→ WHAT IS EXPECTED: Look through the data below and extract, unchanged, the lines from the one that contains "100% track ball" to the one that contains "in your application.", both included.

◆ ◆ ◆ ◆ ◆

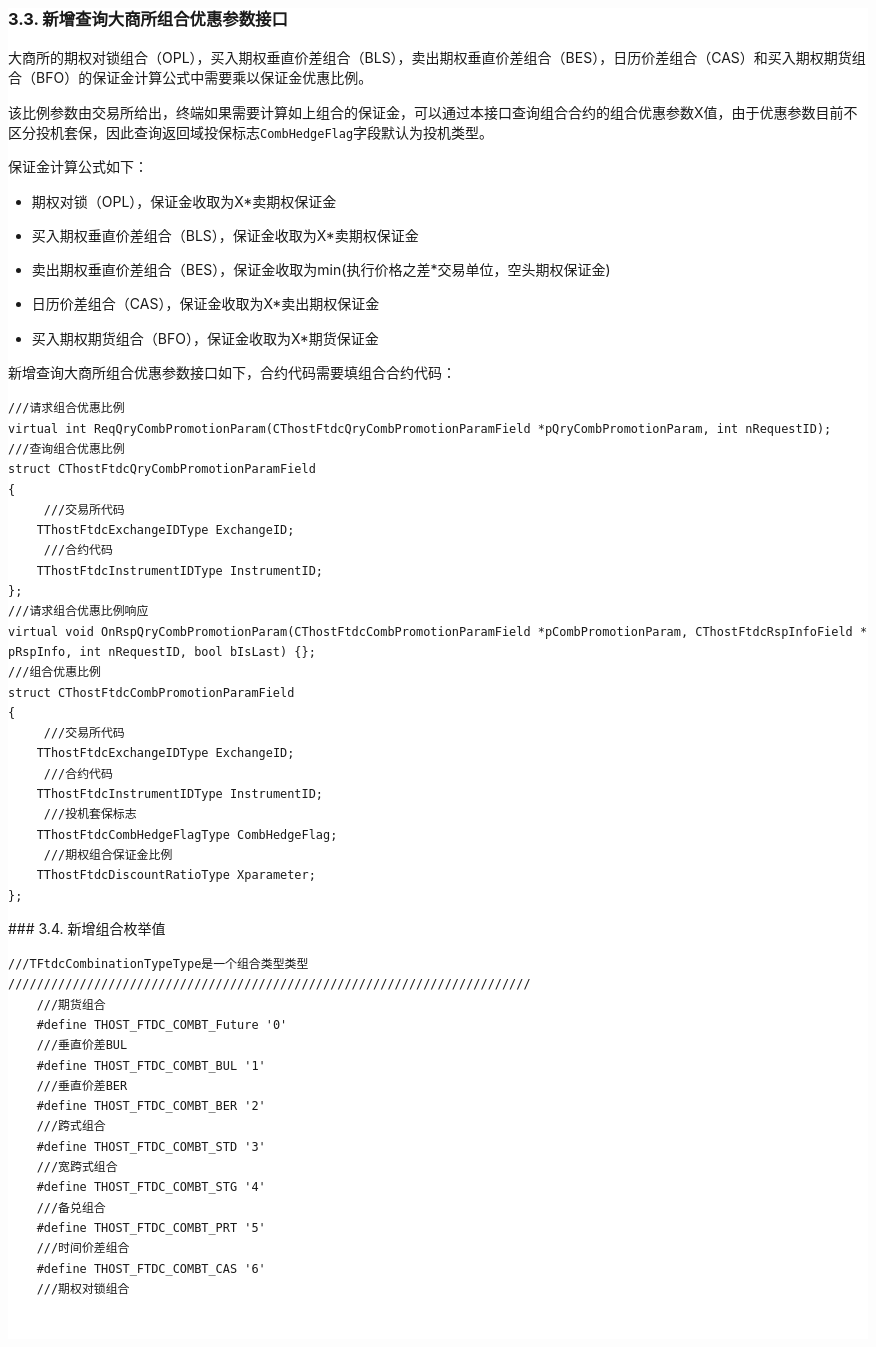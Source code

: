 </code></pre>
<span class="anchor" id="e339f5ef-2e12-4f4d-a0fe-ffa67ef0dcee"></span>
### 3.3. 新增查询大商所组合优惠参数接口
<p>大商所的期权对锁组合（OPL），买入期权垂直价差组合（BLS），卖出期权垂直价差组合（BES），日历价差组合（CAS）和买入期权期货组合（BFO）的保证金计算公式中需要乘以保证金优惠比例。</p>
<p>该比例参数由交易所给出，终端如果需要计算如上组合的保证金，可以通过本接口查询组合合约的组合优惠参数X值，由于优惠参数目前不区分投机套保，因此查询返回域投保标志<code>CombHedgeFlag</code>字段默认为投机类型。</p>
<p>保证金计算公式如下：</p>
<ul>
<li><p>期权对锁（OPL），保证金收取为X*卖期权保证金</p></li>
<li><p>买入期权垂直价差组合（BLS），保证金收取为X*卖期权保证金</p></li>
<li><p>卖出期权垂直价差组合（BES），保证金收取为min(执行价格之差*交易单位，空头期权保证金)</p></li>
<li><p>日历价差组合（CAS），保证金收取为X*卖出期权保证金</p></li>
<li><p>买入期权期货组合（BFO），保证金收取为X*期货保证金</p></li>
</ul>
<p>新增查询大商所组合优惠参数接口如下，合约代码需要填组合合约代码：</p>
<pre><code>///请求组合优惠比例
virtual int ReqQryCombPromotionParam(CThostFtdcQryCombPromotionParamField *pQryCombPromotionParam, int nRequestID);
///查询组合优惠比例
struct CThostFtdcQryCombPromotionParamField
{
     ///交易所代码
    TThostFtdcExchangeIDType ExchangeID;
     ///合约代码
    TThostFtdcInstrumentIDType InstrumentID;
};
///请求组合优惠比例响应
virtual void OnRspQryCombPromotionParam(CThostFtdcCombPromotionParamField *pCombPromotionParam, CThostFtdcRspInfoField *pRspInfo, int nRequestID, bool bIsLast) {};
///组合优惠比例
struct CThostFtdcCombPromotionParamField
{
     ///交易所代码
    TThostFtdcExchangeIDType ExchangeID;
     ///合约代码
    TThostFtdcInstrumentIDType InstrumentID;
     ///投机套保标志
    TThostFtdcCombHedgeFlagType CombHedgeFlag;
     ///期权组合保证金比例
    TThostFtdcDiscountRatioType Xparameter;
};
</code></pre>
<span class="anchor" id="27051359-c7f5-40e2-9533-0a3147ad7959"></span>
### 3.4. 新增组合枚举值
<pre><code>///TFtdcCombinationTypeType是一个组合类型类型
/////////////////////////////////////////////////////////////////////////
    ///期货组合
    #define THOST_FTDC_COMBT_Future '0'
    ///垂直价差BUL
    #define THOST_FTDC_COMBT_BUL '1'
    ///垂直价差BER
    #define THOST_FTDC_COMBT_BER '2'
    ///跨式组合
    #define THOST_FTDC_COMBT_STD '3'
    ///宽跨式组合
    #define THOST_FTDC_COMBT_STG '4'
    ///备兑组合
    #define THOST_FTDC_COMBT_PRT '5'
    ///时间价差组合
    #define THOST_FTDC_COMBT_CAS '6'
    ///期权对锁组合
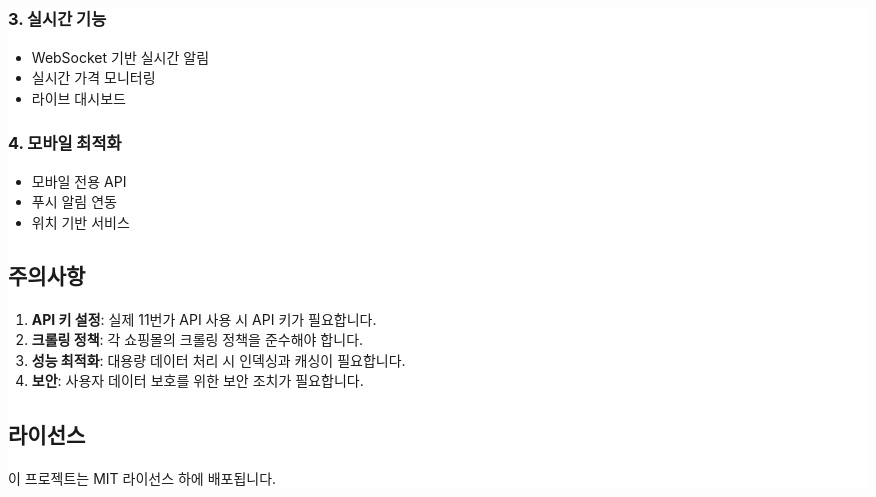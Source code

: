 ### 3. 실시간 기능
- WebSocket 기반 실시간 알림
- 실시간 가격 모니터링
- 라이브 대시보드

### 4. 모바일 최적화
- 모바일 전용 API
- 푸시 알림 연동
- 위치 기반 서비스

## 주의사항

1. **API 키 설정**: 실제 11번가 API 사용 시 API 키가 필요합니다.
2. **크롤링 정책**: 각 쇼핑몰의 크롤링 정책을 준수해야 합니다.
3. **성능 최적화**: 대용량 데이터 처리 시 인덱싱과 캐싱이 필요합니다.
4. **보안**: 사용자 데이터 보호를 위한 보안 조치가 필요합니다.

## 라이선스

이 프로젝트는 MIT 라이선스 하에 배포됩니다.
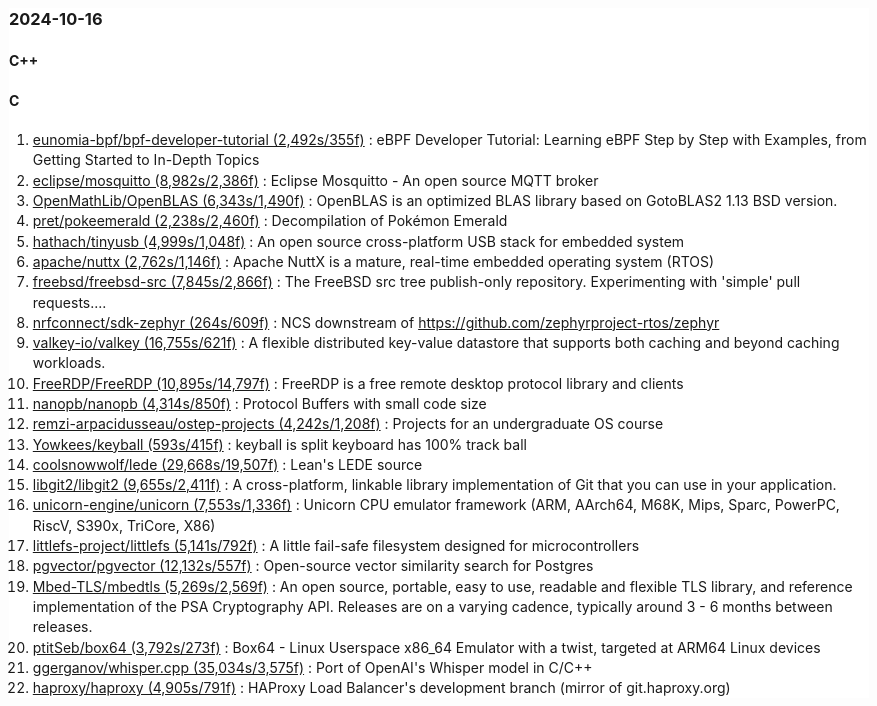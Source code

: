 ### 2024-10-16

#### C++

#### C
1. [eunomia-bpf/bpf-developer-tutorial (2,492s/355f)](https://github.com/eunomia-bpf/bpf-developer-tutorial) : eBPF Developer Tutorial: Learning eBPF Step by Step with Examples, from Getting Started to In-Depth Topics
2. [eclipse/mosquitto (8,982s/2,386f)](https://github.com/eclipse/mosquitto) : Eclipse Mosquitto - An open source MQTT broker
3. [OpenMathLib/OpenBLAS (6,343s/1,490f)](https://github.com/OpenMathLib/OpenBLAS) : OpenBLAS is an optimized BLAS library based on GotoBLAS2 1.13 BSD version.
4. [pret/pokeemerald (2,238s/2,460f)](https://github.com/pret/pokeemerald) : Decompilation of Pokémon Emerald
5. [hathach/tinyusb (4,999s/1,048f)](https://github.com/hathach/tinyusb) : An open source cross-platform USB stack for embedded system
6. [apache/nuttx (2,762s/1,146f)](https://github.com/apache/nuttx) : Apache NuttX is a mature, real-time embedded operating system (RTOS)
7. [freebsd/freebsd-src (7,845s/2,866f)](https://github.com/freebsd/freebsd-src) : The FreeBSD src tree publish-only repository. Experimenting with 'simple' pull requests....
8. [nrfconnect/sdk-zephyr (264s/609f)](https://github.com/nrfconnect/sdk-zephyr) : NCS downstream of https://github.com/zephyrproject-rtos/zephyr
9. [valkey-io/valkey (16,755s/621f)](https://github.com/valkey-io/valkey) : A flexible distributed key-value datastore that supports both caching and beyond caching workloads.
10. [FreeRDP/FreeRDP (10,895s/14,797f)](https://github.com/FreeRDP/FreeRDP) : FreeRDP is a free remote desktop protocol library and clients
11. [nanopb/nanopb (4,314s/850f)](https://github.com/nanopb/nanopb) : Protocol Buffers with small code size
12. [remzi-arpacidusseau/ostep-projects (4,242s/1,208f)](https://github.com/remzi-arpacidusseau/ostep-projects) : Projects for an undergraduate OS course
13. [Yowkees/keyball (593s/415f)](https://github.com/Yowkees/keyball) : keyball is split keyboard has 100% track ball
14. [coolsnowwolf/lede (29,668s/19,507f)](https://github.com/coolsnowwolf/lede) : Lean's LEDE source
15. [libgit2/libgit2 (9,655s/2,411f)](https://github.com/libgit2/libgit2) : A cross-platform, linkable library implementation of Git that you can use in your application.
16. [unicorn-engine/unicorn (7,553s/1,336f)](https://github.com/unicorn-engine/unicorn) : Unicorn CPU emulator framework (ARM, AArch64, M68K, Mips, Sparc, PowerPC, RiscV, S390x, TriCore, X86)
17. [littlefs-project/littlefs (5,141s/792f)](https://github.com/littlefs-project/littlefs) : A little fail-safe filesystem designed for microcontrollers
18. [pgvector/pgvector (12,132s/557f)](https://github.com/pgvector/pgvector) : Open-source vector similarity search for Postgres
19. [Mbed-TLS/mbedtls (5,269s/2,569f)](https://github.com/Mbed-TLS/mbedtls) : An open source, portable, easy to use, readable and flexible TLS library, and reference implementation of the PSA Cryptography API. Releases are on a varying cadence, typically around 3 - 6 months between releases.
20. [ptitSeb/box64 (3,792s/273f)](https://github.com/ptitSeb/box64) : Box64 - Linux Userspace x86_64 Emulator with a twist, targeted at ARM64 Linux devices
21. [ggerganov/whisper.cpp (35,034s/3,575f)](https://github.com/ggerganov/whisper.cpp) : Port of OpenAI's Whisper model in C/C++
22. [haproxy/haproxy (4,905s/791f)](https://github.com/haproxy/haproxy) : HAProxy Load Balancer's development branch (mirror of git.haproxy.org)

◆ ◆ ◆ ◆ ◆

→ ANSWER TO THIS EXERCISE:
13. [Yowkees/keyball (593s/415f)](https://github.com/Yowkees/keyball) : keyball is split keyboard has 100% track ball
14. [coolsnowwolf/lede (29,668s/19,507f)](https://github.com/coolsnowwolf/lede) : Lean's LEDE source
15. [libgit2/libgit2 (9,655s/2,411f)](https://github.com/libgit2/libgit2) : A cross-platform, linkable library implementation of Git that you can use in your application.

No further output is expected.